# Crocodile stitch dishcloth



## hennalady (Nov 12, 2011)

Personally I would like to use it in the shower, so I guess I have to make 2 
http://www.bestfreecrochet.com/2011/12/22/356-crocodile-scrub-n-wipe-dishcloth-maggie-weldon-maggies-crochet/ :XD:


----------



## NJgardengal (Feb 23, 2011)

I like the use of that stitch-clever.


----------



## hennalady (Nov 12, 2011)

I think it is a good way to see if we like doing it too  Then on to the purse, right???? I have directions for this and many other stitches in "Add your own stitch of the day" here on kp


----------



## virginia42 (Mar 13, 2011)

Looks like you're on a roll making dish/washcloths. LOL Way to go!


----------



## hennalady (Nov 12, 2011)

I have not made this one!!!!!


virginia42 said:


> Looks like you're on a roll making dish/washcloths. LOL Way to go!


----------



## journey7 (Nov 24, 2011)

hennalady said:


> Personally I would like to use it in the shower, so I guess I have to make 2
> http://www.bestfreecrochet.com/2011/12/22/356-crocodile-scrub-n-wipe-dishcloth-maggie-weldon-maggies-crochet/ :XD:


Hennalady, Is there a knit stitch that looks like the crocodile stitch?
I've been searching online but no luck yet. 
Thanks


----------



## CamillaDesertMouse (Mar 19, 2011)

Hey Kim...all..this pattern is beautiful...definately going to make it a bath mitt...

FYI ..if you use http://Joliprint.com it will turn the pattern page into a PDF file easier to print if all the ads and junk are gone lol

Also I used to subscribe to Maggie Weldon..purchased MANY patterns from her...the last 3 I purchased I could NOT get to print..wasted a lot of paper and ink..New printer...pages before them and after printed fine...
I emailed Maggie and was told I had to NOW pay shipping to get them in the mail....
IMHO that was BAD customer service...told them too...
NO way could those last 3 patterns be printed...
Just saying ...also when you get her patterns there are like 3 pages of disclaimer crap...NOT necessary...
In other words I could not just print the PDF file...I had to go through and print EACH page seperately...not kewl either.
Just saying...I still love Maggie and her patterns..but will not purchase anything else as the shipping cost was a principle thing for me.


----------



## hennalady (Nov 12, 2011)

Crochet Crocodile Stitch:





I DO NOT HAVE THE PATTERNS AVAIL FOR THESE PICTURES, JUST THE STITCH. Images found on a google search for Crocodile stitch, crochet.

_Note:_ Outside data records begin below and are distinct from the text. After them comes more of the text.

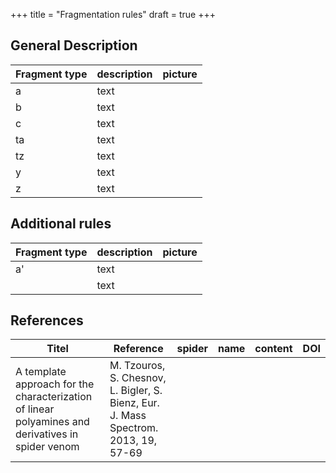 +++
title = "Fragmentation rules"
draft = true
+++


## General Description

| Fragment type | description | picture |
|---------------|-------------|---------|
| a             | text        |         |
| b             | text        |         |
| c             | text        |         |
| ta            | text        |         |
| tz            | text        |         |
| y             | text        |         |
| z             | text        |         |


## Additional rules

| Fragment type | description | picture |
|---------------|-------------|---------|
| a'            | text        |         |
|               | text        |         |

## References

| Titel                                                                                             | Reference                                                                           | spider | name | content | DOI |
|---------------------------------------------------------------------------------------------------|-------------------------------------------------------------------------------------|--------|------|---------|-----|
| A template approach for the characterization of linear polyamines and derivatives in spider venom | M. Tzouros, S. Chesnov, L. Bigler, S. Bienz, Eur. J. Mass Spectrom. 2013, 19, 57-69 |        |      |         |     |
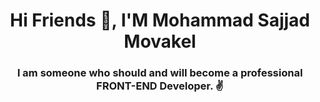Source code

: ## <h1 align=" center">Hi Friends 👋, I'M Mohammad Sajjad Movakel</h1>

**<h3 align="center">I am someone who should and will become a professional FRONT-END Developer. ✌️</h3>**

<!--
**S-Movakel/S-Movakel** is a ✨ _special_ ✨ repository because its `README.md` (this file) appears on your GitHub profile.

Here are some ideas to get you started:

- 🔭 I’m currently working on ...
- 🌱 I’m currently learning ...
- 👯 I’m looking to collaborate on ...
- 🤔 I’m looking for help with ...
- 💬 Ask me about ...
- 📫 How to reach me: ...
- 😄 Pronouns: ...
- ⚡ Fun fact: ...
-->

However, there is a hood here with reference to a pattern:
http://www.knittingparadise.com/t-59460-1.html
And here is a neck warmer
http://crochetgottaloveit.blogspot.com/2012/01/alligator-stitch-crocodile-stitch-neck.htmlHere is the link:
http://www.knittingparadise.com/t-58904-10.html


journey7 said:


> hennalady said:
> 
> 
> > Personally I would like to use it in the shower, so I guess I have to make 2
> ...


----------



## cheri49 (Apr 27, 2011)

This looks like a perfect bath mitt! will be looking for the pattern! Henna Lady you rock!


----------



## hennalady (Nov 12, 2011)

Sorry for your bad luck on Maggies Camilla! If you go to the links and scroll down there is a download button. Just click it and you have a pdf....


Camillal said:


> Hey Kim...all..this pattern is beautiful...definately going to make it a bath mitt...
> 
> FYI ..if you use http://Joliprint.com it will turn the pattern page into a PDF file easier to print if all the ads and junk are gone lol
> 
> ...


----------



## Angel109 (Dec 6, 2011)

Great Looking dishcloth. I just bought a cone of cotton to make new ones as a few had to be tossed out. I like the idea for the shower too. Thanks for logging it on.


----------



## pzoe (Mar 17, 2011)

hennalady said:


> Personally I would like to use it in the shower, so I guess I have to make 2
> http://www.bestfreecrochet.com/2011/12/22/356-crocodile-scrub-n-wipe-dishcloth-maggie-weldon-maggies-crochet/ :XD:


Gorgeous. Thanks for the picture. It makes me wish I knew how to crochet!

pzoe


----------



## diana schneider (Apr 22, 2011)

Hi Kim, Love the dish/shower cloth!! I'm going to try it!! Thanks for sharing. See you at our next meeting!! Diana


----------



## diana schneider (Apr 22, 2011)

I copied, pasted, and printed the instructions for this cloth. Thanks, Diana


----------



## hennalady (Nov 12, 2011)

Hey Diana, Sorry I missed Wed meeting. I planned to come and my senior had other ideas for mu day. I will be there on maybe the 4th and definitely the 21st!


diana schneider said:


> Hi Kim, Love the dish/shower cloth!! I'm going to try it!! Thanks for sharing. See you at our next meeting!! Diana


----------



## budasha (Aug 10, 2011)

hennalady said:


> Personally I would like to use it in the shower, so I guess I have to make 2
> http://www.bestfreecrochet.com/2011/12/22/356-crocodile-scrub-n-wipe-dishcloth-maggie-weldon-maggies-crochet/ :XD:


Thanks for sharing this Hennalady. Like the site - lots of interesting patterns.


----------



## hennalady (Nov 12, 2011)

I completely agree!! It is my "Go To" sire for crochet  Did you see these 2 cuties??


budasha said:


> hennalady said:
> 
> 
> > Personally I would like to use it in the shower, so I guess I have to make 2
> ...


----------



## budasha (Aug 10, 2011)

They are cute.


----------